We use cookies. Read the Privacy and Cookie Policy

ДЕНЬГИ

Установленная Соссюром гомология между трудом и означаемым, с одной стороны, и зарплатой и означающим, с другой, — это как бы исходная матрица, от Которой можно двигаться в разные стороны по всему пространству политической экономии. Сегодня она подтверждается в обратной форме — отрывом означающих от означаемых, отрывом зарплаты от труда. В игре означающих и зарплаты идет параллельное восходящее движение. Соссюр был прав: политическая экономия — это особый язык, и перемена, затрагивающая знаки языка, которые теряют свою референциальность, затрагивает также и категории политической экономии. Тот же самый процесс подтверждается и в двух других направлениях:

I. Отрыв производства от всякой общественной референции или целенаправленности; при этом оно вступает в фазу экономического роста. Именно в таком смысле следует понимать экономический рост — не как ускорение, а как нечто иное, фактически знаменующее собой конец производства. Производство может быть определено через значимый разрыв между собственно производством и относительно случайным и автономным потреблением. Но с тех пор как потребление (после кризиса 1929 года, и особенно с конца Второй мировой войны) стало в буквальном смысле управляемым, то есть начало играть роль одновременно мифа и контролируемой переменной, мы вступили в новую фазу, где производство и потребление больше ничем не детерминированы сами по себе и не стремятся ни к каким отдельным целям; и то и другое включено в более крупный цикл, спираль, переплетение под названием «экономический рост». Он оставляет далеко позади традиционные социальные задачи производства и потребления. Этот процесс — сам по себе и сам для себя. Он не ориентируется больше ни на потребности, ни на прибыль. Он представляет собой не ускорение производительности, а структурную инфляцию знаков производства, взаимоподмену и убегание вперед любых знаков, включая, разумеется, денежные знаки. Характерные явления этой стадии — ракетные программы, «Конкорд», программы обороны по всем азимутам, раздувание промышленного парка, оборудование общественных или же индивидуальных инфраструктур, программы переобучения и вторичного использования ресурсов и т. д. Задачей становится производить что угодно, по принципу реинвестирования любой ценой (вне зависимости от нормы прибавочной стоимости). Вершиной этого планирования общественного воспроизводства является, видимо, борьба с загрязнением среды, когда вся система «производства» запускается в повторный оборот для устранения своих же собственных отходов; грандиозная формула с нулевым итогом — впрочем, не совсем нулевым, поскольку вместе с «диалектикой» загрязнения/борьбы с загрязнением проступает и упование на бесконечный экономический рост.

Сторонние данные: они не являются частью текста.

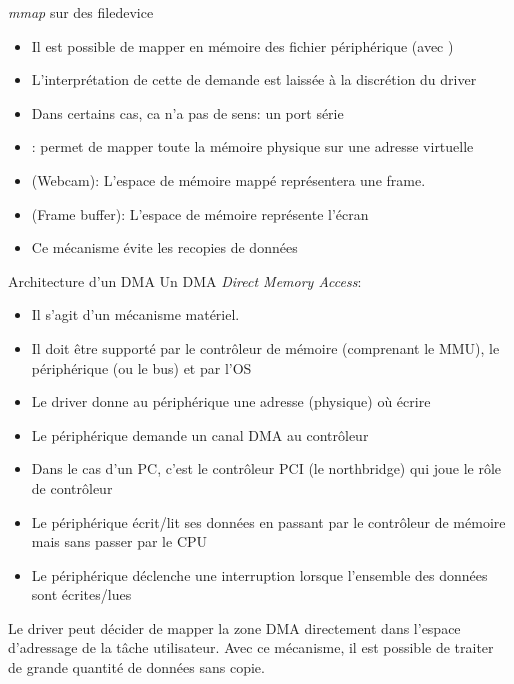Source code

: \begin{frame}[fragile=singleslide]{\emph{mmap} sur des filedevice}
  \begin{itemize}
  \item Il est possible de  mapper en mémoire des fichier périphérique
    (avec )
  \item  L'interprétation  de  cette  de  demande  est  laissée  à  la
    discrétion du driver
  \item Dans certains cas, ca n'a pas de sens: un port série
  \item {}:  permet de  mapper toute la  mémoire physique
    sur une adresse virtuelle
  \item  {}   (Webcam):  L'espace  de   mémoire  mappé
    représentera une frame.
  \item {} (Frame buffer): L'espace de mémoire représente
    l'écran
  \item Ce mécanisme évite les recopies de données
  \end{itemize}
\end{frame}

\begin{frame}[fragile=singleslide]{Architecture d'un DMA}
  Un DMA \emph{Direct Memory Access}:
  \begin{itemize}
  \item Il s'agit d'un mécanisme matériel.
  \item Il doit être supporté par le contrôleur de mémoire (comprenant
    le MMU), le périphérique (ou le bus) et par l'OS
  \item  Le driver  donne au  périphérique une  adresse  (physique) où
    écrire
  \item Le périphérique demande un canal DMA au contrôleur
  \item Dans le cas d'un  PC, c'est le contrôleur PCI (le northbridge)
    qui joue le rôle de contrôleur
  \item  Le  périphérique écrit/lit  ses  données  en  passant par  le
    contrôleur de mémoire mais sans passer par le CPU
  \item Le périphérique  déclenche une interruption lorsque l'ensemble
    des données sont écrites/lues
  \end{itemize}
  Le  driver peut  décider  de  mapper la  zone  DMA directement  dans
  l'espace d'adressage de la  tâche utilisateur. Avec ce mécanisme, il
  est possible de traiter de grande quantité de données sans copie.
\end{frame}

II. Отрыв денежного знака от всякого общественного производства: деньги вступают в процесс неограниченной спекуляции и инфляции. Для денег инфляция — это то же самое, что повышение зарплат для продажи рабочей силы (и экономический рост для производства). Во всех этих случаях процесс одинаково уходит в отрыв, в разносный ход и одинаково грозит кризисом. Отрыв зарплаты от «справедливой» стоимости рабочей силы и отрыв денег от реального производства — и там и тут утрата референциальности. Абстрактное общественно необходимое рабочее время — в одном случае, золотой эталон — в другом теряют свою функцию индексов и критериев эквивалентности. Инфляция зарплат и инфляция денег (а равно и экономический рост) принадлежат, таким образом, к одному и тому же типу и идут рука об руку.[79]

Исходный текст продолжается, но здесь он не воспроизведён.